Punter Vicky
Punter Vicky

Reputation: 16992

Use of ClassPathXmlApplicationContext in Standalone Java class

I am not exposed to Spring as yet. I saw the below code in one of the standalone java projects that I have in my system. Can you please help me understand the below code.I am unable to see spring.xml in the project - is it something that must be there and is missing?

    appContext = new ClassPathXmlApplicationContext(new String[] {
        "classpath*:/META-INF/spring.xml",
        "classpath*:myapplication-application-context.xml"
        });

Upvotes: 6

Views: 27148

Answers (2)

Aravind A
Aravind A

Reputation: 9697

The core functionality of Spring revolves around the ApplicationContext which is the "Central interface to provide configuration for an application. " This interface is implemented by the ClassPathXmlApplicationContext which helps you take the context definitins from your classpath .Hence you specify classpath* .

As @skaffman explains , your application get loaded from the context definitions in the above mentioned files . i.e, all the Spring beans are initialized and Dependency Injection is performed as required .

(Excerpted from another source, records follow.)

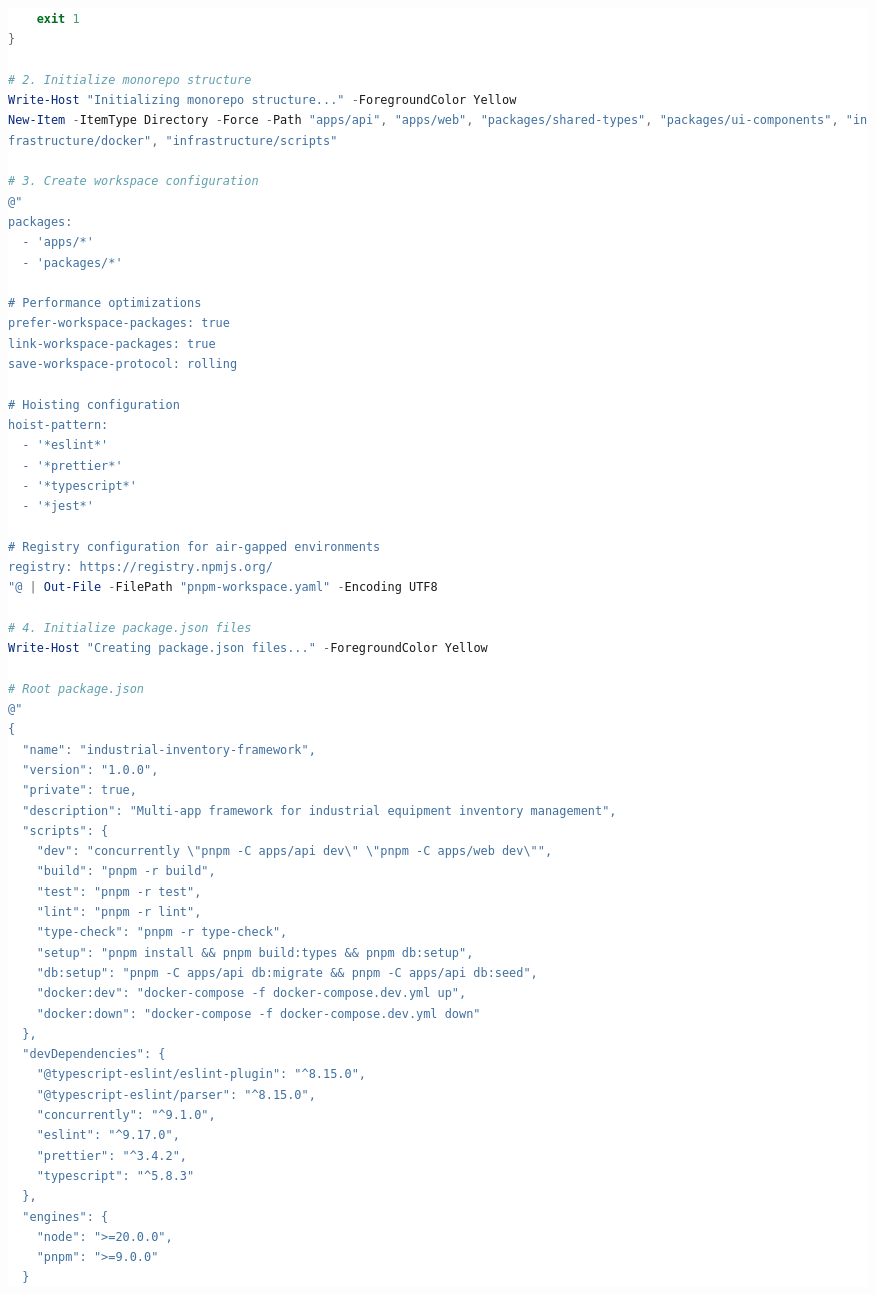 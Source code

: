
 ```powershell
    exit 1
}

# 2. Initialize monorepo structure
Write-Host "Initializing monorepo structure..." -ForegroundColor Yellow
New-Item -ItemType Directory -Force -Path "apps/api", "apps/web", "packages/shared-types", "packages/ui-components", "infrastructure/docker", "infrastructure/scripts"

# 3. Create workspace configuration
@"
packages:
  - 'apps/*'
  - 'packages/*'

# Performance optimizations
prefer-workspace-packages: true
link-workspace-packages: true
save-workspace-protocol: rolling

# Hoisting configuration
hoist-pattern:
  - '*eslint*'
  - '*prettier*'
  - '*typescript*'
  - '*jest*'

# Registry configuration for air-gapped environments
registry: https://registry.npmjs.org/
"@ | Out-File -FilePath "pnpm-workspace.yaml" -Encoding UTF8

# 4. Initialize package.json files
Write-Host "Creating package.json files..." -ForegroundColor Yellow

# Root package.json
@"
{
  "name": "industrial-inventory-framework",
  "version": "1.0.0",
  "private": true,
  "description": "Multi-app framework for industrial equipment inventory management",
  "scripts": {
    "dev": "concurrently \"pnpm -C apps/api dev\" \"pnpm -C apps/web dev\"",
    "build": "pnpm -r build",
    "test": "pnpm -r test",
    "lint": "pnpm -r lint",
    "type-check": "pnpm -r type-check",
    "setup": "pnpm install && pnpm build:types && pnpm db:setup",
    "db:setup": "pnpm -C apps/api db:migrate && pnpm -C apps/api db:seed",
    "docker:dev": "docker-compose -f docker-compose.dev.yml up",
    "docker:down": "docker-compose -f docker-compose.dev.yml down"
  },
  "devDependencies": {
    "@typescript-eslint/eslint-plugin": "^8.15.0",
    "@typescript-eslint/parser": "^8.15.0",
    "concurrently": "^9.1.0",
    "eslint": "^9.17.0",
    "prettier": "^3.4.2",
    "typescript": "^5.8.3"
  },
  "engines": {
    "node": ">=20.0.0",
    "pnpm": ">=9.0.0"
  }
``` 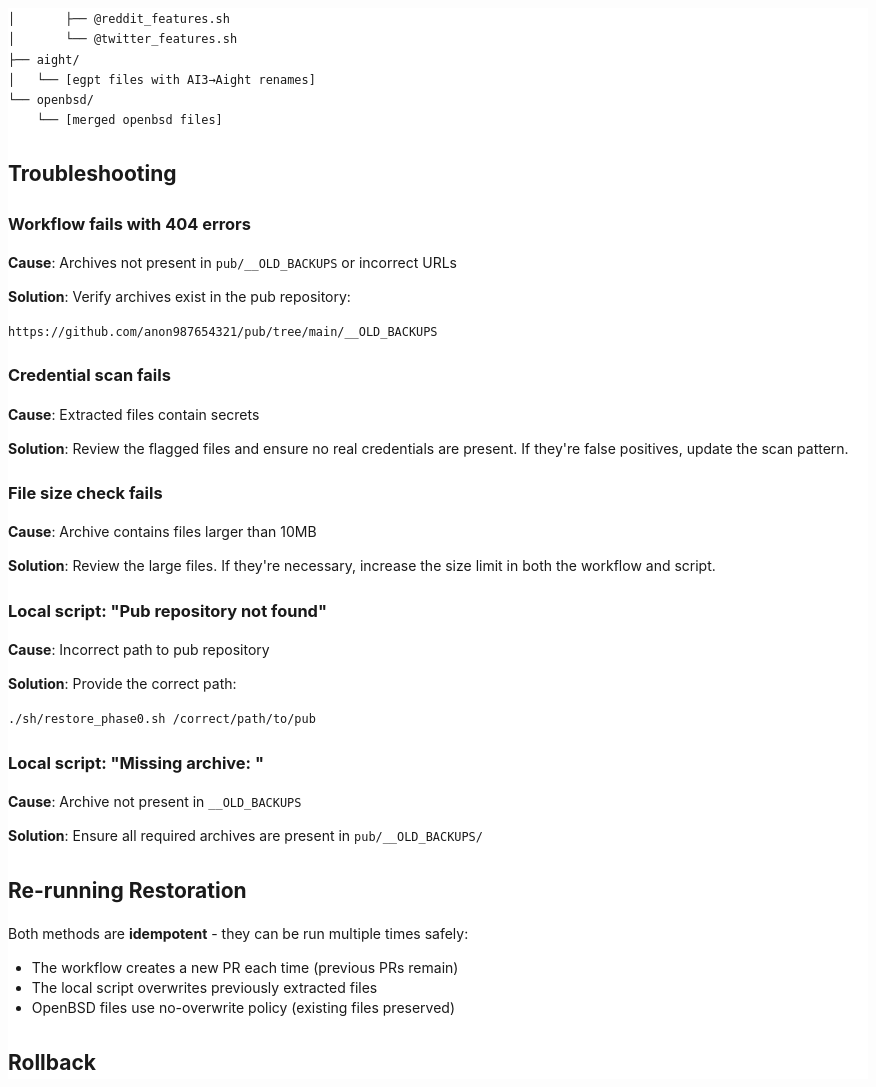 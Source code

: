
```
│       ├── @reddit_features.sh
│       └── @twitter_features.sh
├── aight/
│   └── [egpt files with AI3→Aight renames]
└── openbsd/
    └── [merged openbsd files]
```

## Troubleshooting

### Workflow fails with 404 errors
**Cause**: Archives not present in `pub/__OLD_BACKUPS` or incorrect URLs

**Solution**: Verify archives exist in the pub repository:
```
https://github.com/anon987654321/pub/tree/main/__OLD_BACKUPS
```

### Credential scan fails
**Cause**: Extracted files contain secrets

**Solution**: Review the flagged files and ensure no real credentials are present. If they're false positives, update the scan pattern.

### File size check fails
**Cause**: Archive contains files larger than 10MB

**Solution**: Review the large files. If they're necessary, increase the size limit in both the workflow and script.

### Local script: "Pub repository not found"
**Cause**: Incorrect path to pub repository

**Solution**: Provide the correct path:
```bash
./sh/restore_phase0.sh /correct/path/to/pub
```

### Local script: "Missing archive: <filename>"
**Cause**: Archive not present in `__OLD_BACKUPS`

**Solution**: Ensure all required archives are present in `pub/__OLD_BACKUPS/`

## Re-running Restoration

Both methods are **idempotent** - they can be run multiple times safely:

- The workflow creates a new PR each time (previous PRs remain)
- The local script overwrites previously extracted files
- OpenBSD files use no-overwrite policy (existing files preserved)

## Rollback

If you deal with web applications , Spring has got a corresponding web application context loaded by XmlWebApplicationContext

Upvotes: 7

skaffman
skaffman

Reputation: 403551

The classpath* syntax means that Spring will search the classpath for all resources called /META-INF/spring.xml and myapplication-application-context.xml, and will amalgamate them into the context. This includes looking through JAR files inside the project, so there may not be any visible within your main project files.